(Stored data entries)

-*-

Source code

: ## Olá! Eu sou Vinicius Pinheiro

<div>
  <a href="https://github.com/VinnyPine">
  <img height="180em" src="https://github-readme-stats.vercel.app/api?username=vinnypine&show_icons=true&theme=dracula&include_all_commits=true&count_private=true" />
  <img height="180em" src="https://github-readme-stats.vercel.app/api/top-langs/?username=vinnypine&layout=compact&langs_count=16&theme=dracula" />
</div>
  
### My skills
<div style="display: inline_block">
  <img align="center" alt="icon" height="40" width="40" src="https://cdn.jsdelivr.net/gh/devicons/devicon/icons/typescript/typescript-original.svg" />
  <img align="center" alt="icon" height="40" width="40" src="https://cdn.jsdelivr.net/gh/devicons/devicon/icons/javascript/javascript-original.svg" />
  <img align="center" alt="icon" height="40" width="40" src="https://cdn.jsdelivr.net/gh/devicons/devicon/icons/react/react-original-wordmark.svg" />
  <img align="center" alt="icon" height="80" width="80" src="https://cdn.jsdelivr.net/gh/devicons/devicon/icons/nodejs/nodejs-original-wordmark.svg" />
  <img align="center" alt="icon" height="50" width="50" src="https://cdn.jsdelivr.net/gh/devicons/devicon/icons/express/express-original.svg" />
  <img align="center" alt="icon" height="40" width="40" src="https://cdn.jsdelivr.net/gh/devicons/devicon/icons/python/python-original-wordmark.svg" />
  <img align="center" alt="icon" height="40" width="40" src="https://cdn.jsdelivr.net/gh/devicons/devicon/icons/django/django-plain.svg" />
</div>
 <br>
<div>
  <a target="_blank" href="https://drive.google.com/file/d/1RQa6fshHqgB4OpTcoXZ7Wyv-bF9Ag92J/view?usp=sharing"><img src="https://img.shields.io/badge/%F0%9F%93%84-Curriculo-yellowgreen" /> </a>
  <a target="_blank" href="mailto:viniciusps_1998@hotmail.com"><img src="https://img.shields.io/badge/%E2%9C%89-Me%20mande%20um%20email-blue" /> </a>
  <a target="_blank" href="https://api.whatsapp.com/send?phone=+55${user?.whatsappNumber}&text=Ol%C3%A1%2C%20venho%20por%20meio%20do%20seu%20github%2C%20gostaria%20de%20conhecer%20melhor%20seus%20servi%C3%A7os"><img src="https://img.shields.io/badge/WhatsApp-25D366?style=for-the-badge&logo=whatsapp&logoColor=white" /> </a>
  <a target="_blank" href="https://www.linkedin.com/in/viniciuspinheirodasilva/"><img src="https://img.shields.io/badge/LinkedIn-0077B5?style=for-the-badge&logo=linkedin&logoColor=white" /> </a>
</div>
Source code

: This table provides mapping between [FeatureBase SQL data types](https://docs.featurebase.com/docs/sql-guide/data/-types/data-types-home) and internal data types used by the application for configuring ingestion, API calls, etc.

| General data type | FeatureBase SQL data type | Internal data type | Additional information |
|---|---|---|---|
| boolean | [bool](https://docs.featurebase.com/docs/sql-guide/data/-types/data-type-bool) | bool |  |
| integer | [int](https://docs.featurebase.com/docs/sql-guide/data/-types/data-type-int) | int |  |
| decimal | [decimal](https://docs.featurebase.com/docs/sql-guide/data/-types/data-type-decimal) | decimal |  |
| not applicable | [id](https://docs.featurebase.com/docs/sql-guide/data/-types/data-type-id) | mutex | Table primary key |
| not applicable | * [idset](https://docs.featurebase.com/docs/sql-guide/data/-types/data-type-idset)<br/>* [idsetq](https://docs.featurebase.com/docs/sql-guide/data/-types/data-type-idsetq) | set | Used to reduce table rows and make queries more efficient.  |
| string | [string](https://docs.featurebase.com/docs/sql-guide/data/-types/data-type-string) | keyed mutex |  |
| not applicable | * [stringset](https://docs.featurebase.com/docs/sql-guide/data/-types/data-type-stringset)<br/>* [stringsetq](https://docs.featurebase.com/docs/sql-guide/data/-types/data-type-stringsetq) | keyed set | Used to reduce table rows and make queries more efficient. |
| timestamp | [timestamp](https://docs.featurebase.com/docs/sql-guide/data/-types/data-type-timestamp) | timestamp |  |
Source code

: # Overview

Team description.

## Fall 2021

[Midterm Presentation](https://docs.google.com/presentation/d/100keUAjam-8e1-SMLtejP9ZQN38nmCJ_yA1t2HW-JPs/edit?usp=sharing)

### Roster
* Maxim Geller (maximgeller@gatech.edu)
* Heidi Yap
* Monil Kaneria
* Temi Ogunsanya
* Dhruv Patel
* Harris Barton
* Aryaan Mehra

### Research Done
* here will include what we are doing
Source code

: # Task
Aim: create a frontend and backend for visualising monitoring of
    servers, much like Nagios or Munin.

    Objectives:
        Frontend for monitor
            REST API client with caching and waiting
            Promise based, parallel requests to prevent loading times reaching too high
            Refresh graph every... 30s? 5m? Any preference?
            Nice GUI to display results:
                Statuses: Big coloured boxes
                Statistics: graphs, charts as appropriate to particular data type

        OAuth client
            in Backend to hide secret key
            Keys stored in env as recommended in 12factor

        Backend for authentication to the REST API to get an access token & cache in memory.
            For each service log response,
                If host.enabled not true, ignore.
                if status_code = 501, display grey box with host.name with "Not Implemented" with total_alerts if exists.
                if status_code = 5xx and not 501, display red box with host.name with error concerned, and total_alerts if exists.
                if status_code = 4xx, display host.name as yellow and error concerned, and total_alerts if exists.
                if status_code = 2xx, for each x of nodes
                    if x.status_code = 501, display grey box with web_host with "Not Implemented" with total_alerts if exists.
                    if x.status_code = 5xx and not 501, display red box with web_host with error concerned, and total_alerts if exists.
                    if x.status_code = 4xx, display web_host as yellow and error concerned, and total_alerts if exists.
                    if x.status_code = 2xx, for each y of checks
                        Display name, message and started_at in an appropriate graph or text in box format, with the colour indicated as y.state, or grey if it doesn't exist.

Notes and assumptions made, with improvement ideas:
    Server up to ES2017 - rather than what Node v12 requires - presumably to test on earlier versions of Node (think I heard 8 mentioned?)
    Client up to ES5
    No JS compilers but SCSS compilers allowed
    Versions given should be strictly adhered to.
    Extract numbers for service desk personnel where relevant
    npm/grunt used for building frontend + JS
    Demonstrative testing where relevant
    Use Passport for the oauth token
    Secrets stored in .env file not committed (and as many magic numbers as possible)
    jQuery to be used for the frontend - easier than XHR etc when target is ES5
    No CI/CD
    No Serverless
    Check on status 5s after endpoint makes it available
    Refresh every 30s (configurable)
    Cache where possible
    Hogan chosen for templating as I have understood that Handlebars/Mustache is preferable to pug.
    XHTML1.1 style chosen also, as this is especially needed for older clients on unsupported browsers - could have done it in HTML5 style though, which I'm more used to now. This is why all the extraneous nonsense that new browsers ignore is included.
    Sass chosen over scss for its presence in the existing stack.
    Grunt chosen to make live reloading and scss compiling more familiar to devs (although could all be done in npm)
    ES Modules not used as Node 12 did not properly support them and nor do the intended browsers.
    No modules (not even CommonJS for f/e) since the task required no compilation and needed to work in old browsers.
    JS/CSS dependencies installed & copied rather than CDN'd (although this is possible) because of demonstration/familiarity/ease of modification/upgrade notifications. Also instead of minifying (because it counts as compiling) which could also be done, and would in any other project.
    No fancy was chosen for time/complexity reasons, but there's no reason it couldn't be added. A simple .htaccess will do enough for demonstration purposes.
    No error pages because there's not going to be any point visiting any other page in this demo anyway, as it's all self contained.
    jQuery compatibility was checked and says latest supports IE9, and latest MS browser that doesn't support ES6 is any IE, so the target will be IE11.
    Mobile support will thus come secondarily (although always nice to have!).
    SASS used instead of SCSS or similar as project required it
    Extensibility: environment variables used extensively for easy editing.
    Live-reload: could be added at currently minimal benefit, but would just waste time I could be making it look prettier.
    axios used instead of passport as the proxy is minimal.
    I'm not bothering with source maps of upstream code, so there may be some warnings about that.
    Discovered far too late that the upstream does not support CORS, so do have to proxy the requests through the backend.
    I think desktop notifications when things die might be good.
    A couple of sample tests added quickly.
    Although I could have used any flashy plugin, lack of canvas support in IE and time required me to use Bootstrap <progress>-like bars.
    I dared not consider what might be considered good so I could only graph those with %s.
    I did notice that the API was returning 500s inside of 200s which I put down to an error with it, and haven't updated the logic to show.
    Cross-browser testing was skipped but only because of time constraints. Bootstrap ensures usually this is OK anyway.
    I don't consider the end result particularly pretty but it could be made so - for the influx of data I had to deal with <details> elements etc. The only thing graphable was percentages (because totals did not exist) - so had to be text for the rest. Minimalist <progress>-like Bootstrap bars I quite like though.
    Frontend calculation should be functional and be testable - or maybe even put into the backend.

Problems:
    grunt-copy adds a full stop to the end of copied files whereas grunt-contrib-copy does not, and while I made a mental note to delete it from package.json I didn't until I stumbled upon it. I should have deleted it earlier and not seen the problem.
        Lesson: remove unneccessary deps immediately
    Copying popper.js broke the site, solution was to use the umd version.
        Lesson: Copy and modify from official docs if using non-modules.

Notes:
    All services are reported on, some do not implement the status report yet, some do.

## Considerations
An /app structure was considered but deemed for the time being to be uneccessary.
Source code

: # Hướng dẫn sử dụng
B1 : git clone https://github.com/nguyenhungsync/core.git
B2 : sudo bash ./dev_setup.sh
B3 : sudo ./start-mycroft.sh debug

-*-

REQUIREMENT :: Once you find the line with "### Research Done" in the entries above, output it and each line after it up to and including the line with "if x.status_code = 2xx, for", and nothing else.

THE COMPLETED TASK ::
### Research Done
* here will include what we are doing
Source code

: # Task
Aim: create a frontend and backend for visualising monitoring of
    servers, much like Nagios or Munin.

    Objectives:
        Frontend for monitor
            REST API client with caching and waiting
            Promise based, parallel requests to prevent loading times reaching too high
            Refresh graph every... 30s? 5m? Any preference?
            Nice GUI to display results:
                Statuses: Big coloured boxes
                Statistics: graphs, charts as appropriate to particular data type

        OAuth client
            in Backend to hide secret key
            Keys stored in env as recommended in 12factor

        Backend for authentication to the REST API to get an access token & cache in memory.
            For each service log response,
                If host.enabled not true, ignore.
                if status_code = 501, display grey box with host.name with "Not Implemented" with total_alerts if exists.
                if status_code = 5xx and not 501, display red box with host.name with error concerned, and total_alerts if exists.
                if status_code = 4xx, display host.name as yellow and error concerned, and total_alerts if exists.
                if status_code = 2xx, for each x of nodes
                    if x.status_code = 501, display grey box with web_host with "Not Implemented" with total_alerts if exists.
                    if x.status_code = 5xx and not 501, display red box with web_host with error concerned, and total_alerts if exists.
                    if x.status_code = 4xx, display web_host as yellow and error concerned, and total_alerts if exists.
                    if x.status_code = 2xx, for each y of checks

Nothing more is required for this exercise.